- Opening Delimiter -

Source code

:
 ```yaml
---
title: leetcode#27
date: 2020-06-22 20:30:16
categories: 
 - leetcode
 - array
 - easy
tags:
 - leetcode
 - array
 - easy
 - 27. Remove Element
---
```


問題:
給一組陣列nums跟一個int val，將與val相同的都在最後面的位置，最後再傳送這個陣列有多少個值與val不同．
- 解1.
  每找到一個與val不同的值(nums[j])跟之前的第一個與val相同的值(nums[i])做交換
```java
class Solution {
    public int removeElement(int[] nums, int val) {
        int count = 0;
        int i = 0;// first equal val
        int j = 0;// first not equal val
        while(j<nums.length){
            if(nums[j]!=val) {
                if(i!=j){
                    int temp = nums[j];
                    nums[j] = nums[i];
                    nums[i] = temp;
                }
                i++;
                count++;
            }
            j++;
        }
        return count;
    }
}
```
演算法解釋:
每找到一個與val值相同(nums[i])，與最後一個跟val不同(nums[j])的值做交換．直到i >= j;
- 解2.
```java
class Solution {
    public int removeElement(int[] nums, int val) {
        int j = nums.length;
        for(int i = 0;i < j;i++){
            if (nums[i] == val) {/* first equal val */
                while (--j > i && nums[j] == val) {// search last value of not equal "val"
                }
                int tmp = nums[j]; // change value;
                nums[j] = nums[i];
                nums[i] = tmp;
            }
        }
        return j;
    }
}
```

- Closing Delimiter -
- Opening Delimiter -

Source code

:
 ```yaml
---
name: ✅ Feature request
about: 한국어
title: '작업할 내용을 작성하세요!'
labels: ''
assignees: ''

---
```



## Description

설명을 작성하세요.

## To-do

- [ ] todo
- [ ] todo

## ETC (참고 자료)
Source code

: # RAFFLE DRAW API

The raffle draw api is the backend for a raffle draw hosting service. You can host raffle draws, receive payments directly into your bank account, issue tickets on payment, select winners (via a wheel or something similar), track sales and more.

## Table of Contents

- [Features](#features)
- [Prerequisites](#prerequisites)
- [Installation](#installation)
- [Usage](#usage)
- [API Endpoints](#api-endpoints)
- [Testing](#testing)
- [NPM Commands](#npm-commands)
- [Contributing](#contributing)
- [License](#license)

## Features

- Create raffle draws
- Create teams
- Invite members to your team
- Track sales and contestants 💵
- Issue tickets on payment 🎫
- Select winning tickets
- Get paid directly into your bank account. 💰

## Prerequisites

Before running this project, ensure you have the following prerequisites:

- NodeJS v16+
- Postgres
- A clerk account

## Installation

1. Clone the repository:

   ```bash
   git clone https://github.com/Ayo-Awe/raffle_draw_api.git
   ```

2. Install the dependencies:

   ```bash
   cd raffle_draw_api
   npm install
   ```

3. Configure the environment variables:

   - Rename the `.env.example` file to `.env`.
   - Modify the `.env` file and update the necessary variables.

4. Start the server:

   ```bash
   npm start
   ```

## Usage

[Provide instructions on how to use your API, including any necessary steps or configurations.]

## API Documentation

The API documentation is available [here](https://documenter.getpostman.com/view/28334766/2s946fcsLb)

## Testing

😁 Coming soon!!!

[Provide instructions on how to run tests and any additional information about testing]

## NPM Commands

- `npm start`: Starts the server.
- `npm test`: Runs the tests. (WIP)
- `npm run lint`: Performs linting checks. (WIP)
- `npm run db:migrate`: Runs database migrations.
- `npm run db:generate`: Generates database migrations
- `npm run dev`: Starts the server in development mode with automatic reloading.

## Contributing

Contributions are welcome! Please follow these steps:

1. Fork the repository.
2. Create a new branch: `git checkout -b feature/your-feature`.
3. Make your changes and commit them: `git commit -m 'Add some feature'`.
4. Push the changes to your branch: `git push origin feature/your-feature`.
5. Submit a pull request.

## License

- Closing Delimiter -

-- Problem to work on --
In how many lines of the data does the string "Runs" occur? Answer with the number and nothing else.

-- Response below --
2